A.O preço de frete de Mato Grosso para Santos varia conforme o ponto de origem, tipo de veículo e período do ano. Como referência, Sorriso→Santos em carreta graneleira fica entre R$ 7.000 e R$ 11.000 na safra (fev-jun) e R$ 5.000 a R$ 7.500 na entressafra. Em bitrem graneleiro (mais eficiente), o preço por tonelada tende a ser menor — R$ 200-280/ton na safra. Esses valores estão sempre acima do piso mínimo ANTT (R$ 5,06/km para carreta com carga geral).
Q.Quando é o melhor momento para contratar frete em MT?
A.Para empresas embarcadoras que querem preços mais baixos, a entressafra (outubro-dezembro) é o melhor momento para negociar contratos anuais com preço fixo — a oferta de caminhões supera a demanda e os preços ficam próximos ao piso ANTT. Para contratos de safra, firme acordos com antecedência de pelo menos 60-90 dias antes do início da colheita (janeiro-fevereiro), ou você pagará prêmio pela escassez de caminhão.
Q.Preciso de alguma documentação especial para transportar soja em MT?
A.Sim. Para transporte de soja, você precisa: CT-e (Conhecimento de Transporte Eletrônico) emitido antes da viagem; MDF-e (Manifesto de Documentos Fiscais) para percurso interestadual; CIOT (Código Identificador da Operação de Transporte) gerado pelo embarcador; nota fiscal do produto (emitida pelo remetente); e o transportador precisa ter RNTRC ativo e RCTR-C (seguro obrigatório). Transportar soja sem CT-e é infração grave sujeita a apreensão da carga e multa.

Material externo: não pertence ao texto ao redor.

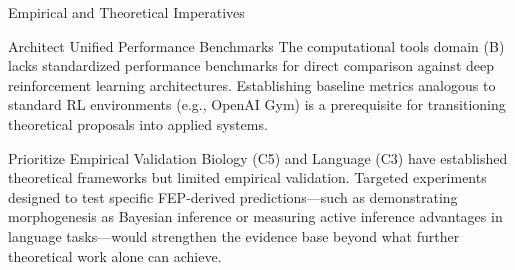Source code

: \documentclass[
  ignorenonframetext,
]{beamer}
\begin{document}
\begin{frame}[allowframebreaks]{Empirical and Theoretical Imperatives}
\protect{}\label{empirical-and-theoretical-imperatives}
\begin{block}{Architect Unified Performance Benchmarks}
\protect{}\label{architect-unified-performance-benchmarks}
The computational tools domain (B) lacks standardized performance
benchmarks for direct comparison against deep reinforcement learning
architectures. Establishing baseline metrics analogous to standard RL
environments (e.g., OpenAI Gym) is a prerequisite for transitioning
theoretical proposals into applied systems.
\end{block}

\begin{block}{Prioritize Empirical Validation}
\protect{}\label{prioritize-empirical-validation}
Biology (C5) and Language (C3) have established theoretical frameworks
but limited empirical validation. Targeted experiments designed to test
specific FEP-derived predictions---such as demonstrating morphogenesis
as Bayesian inference or measuring active inference advantages in
language tasks---would strengthen the evidence base beyond what further
theoretical work alone can achieve.
\end{block}
\end{frame}
\end{document}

Q.É seguro contratar caminhoneiro autônomo para frete em MT?
A.Sim, desde que você verifique a documentação correta: RNTRC ativo no site da ANTT (consultarntrc.antt.gov.br), CNH na categoria correta (C, D ou E para carga), CRLV do veículo em dia e RCTR-C vigente. Plataformas como a Webfrete realizam essa verificação antes de habilitar o caminhoneiro. A contratação direta de autônomo verificado é legal, segura e geralmente mais barata que acionar uma transportadora para fretes spot.
Q.Quais são as principais dificuldades logísticas de MT?

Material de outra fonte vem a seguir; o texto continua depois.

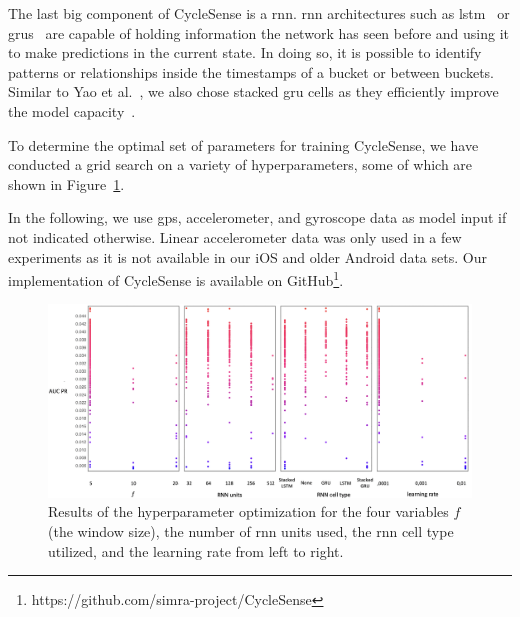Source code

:The last big component of CycleSense is a \ac{rnn}.
\ac{rnn} architectures such as \ac{lstm}~\cite{hochreiter1997long} or \acp{gru}~\cite{chung2014empirical} are capable of holding information the network has seen before and using it to make predictions in the current state.
In doing so, it is possible to identify patterns or relationships inside the timestamps of a bucket or between buckets.
Similar to Yao et al.\ \cite{yao2017deepsense}, we also chose stacked \ac{gru} cells as they efficiently improve the model capacity~\cite{goodfellow2016deep}.

To determine the optimal set of parameters for training CycleSense, we have conducted a grid search on a variety of hyperparameters, some of which are shown in Figure~\ref{fig:hpo}.

In the following, we use \ac{gps}, accelerometer, and gyroscope data as model input if not indicated otherwise.
Linear accelerometer data was only used in a few experiments as it is not available in our iOS and older Android data sets.
Our implementation of CycleSense is available on GitHub\footnote{https://github.com/simra-project/CycleSense}.

\begin{figure}[t]
	\centering
	\includegraphics[width=\textwidth]{fig/hpo_results.png}
	\caption{Results of the hyperparameter optimization for the four variables $f$ (the window size), the number of \ac{rnn} units used, the \ac{rnn} cell type utilized, and the learning rate from left to right.}
	\label{fig:hpo}
\end{figure}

A.As principais são: dependência de rodovias em condições variáveis (BR-163 melhorou mas ainda tem trechos críticos); concentração de demanda na safra (caminhões ficam escassos em fev-mar); falta de armazéns suficientes nos meses de pico (força contratação de fretes antecipados); longas distâncias que exigem mais manutenção e tempo de entrega; e o custo de pedágios que, na rota MT→Santos, pode somar R$ 800-1.200 em cada sentido.
Q.Como encontrar carga de retorno de SP para MT?

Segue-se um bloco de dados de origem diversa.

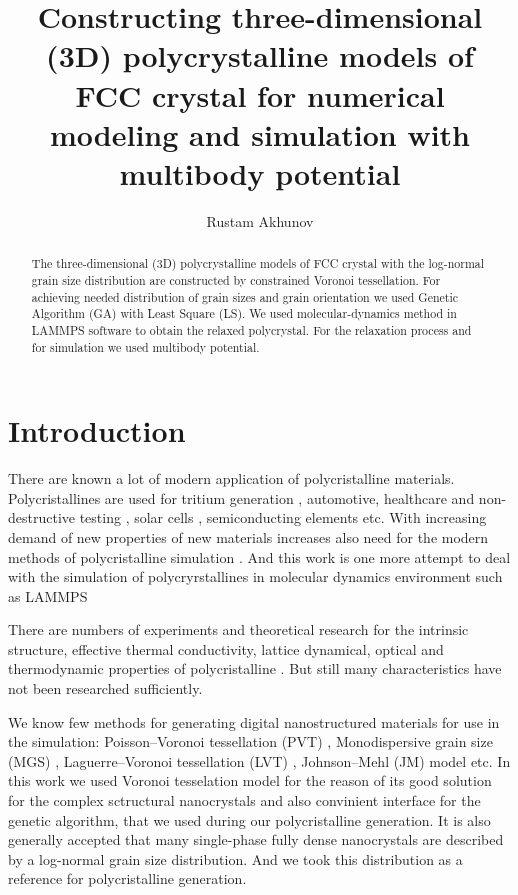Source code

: \documentclass{article}
\begin{document}
\title{Constructing three-dimensional (3D) polycrystalline models of FCC crystal for numerical modeling and simulation with multibody potential}
\author{Rustam Akhunov}

\maketitle

\tableofcontents

\begin{abstract}
The three-dimensional (3D) polycrystalline models of FCC crystal with the log-normal grain size distribution are constructed by constrained Voronoi tessellation. For achieving needed distribution of grain sizes and grain orientation we used Genetic Algorithm (GA) with Least Square (LS). We used molecular-dynamics method in LAMMPS software to obtain the relaxed polycrystal. For the relaxation process and for simulation we used multibody potential.
\end{abstract}


\section{Introduction}

There are known a lot of modern application of polycristalline materials. Polycristallines are used for tritium generation \cite{john99}, automotive, healthcare and non-destructive testing \cite{pardo11}, solar cells \cite{schrop98}, semiconducting elements \cite{harb85} etc. With increasing demand of new properties of new materials increases also need for the modern methods of polycristalline simulation \cite{shen15}. And this work is one more attempt to deal with the simulation of polycryrstallines in molecular dynamics environment such as LAMMPS \cite{plimp95, plimp00}

There are numbers of experiments and theoretical research for the intrinsic structure, effective thermal conductivity, lattice dynamical, optical and thermodynamic properties of polycristalline \cite{shen15}. But still many characteristics have not been researched sufficiently.

We know few methods for generating digital nanostructured materials for use in the simulation: Poisson–Voronoi tessellation (PVT) \cite{wear86}, Monodispersive grain size (MGS) \cite{wang96}, Laguerre–Voronoi tessellation (LVT) \cite{fan04}, Johnson–Mehl (JM) model \cite{okabe00} etc. In this work we used Voronoi tesselation model for the reason of its good solution for the complex sctructural nanocrystals and also convinient interface for the genetic algorithm, that we used during our polycristalline generation. It is also generally accepted that many single-phase fully dense nanocrystals are described by a log-normal grain size distribution. And we took this distribution as a reference for polycristalline generation.
\end{document}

A.As melhores opções são: plataformas digitais como a Webfrete (filter por origin_state=SP, destination_state=MT); cooperativas de transportadores que trabalham com o corredor; contato direto com distribuidoras de fertilizantes e agroquímicos que têm bases em SP. Na safra, distribuidoras de fertilizantes como Yara, Mosaic e Heringer têm grande demanda por caminhões graneleiros de SP para MT — procure o gerente de logística dessas empresas.
““Quem domina a logística de Mato Grosso domina o agronegócio brasileiro. O frete não é custo — é o elo que transforma produção em receita.”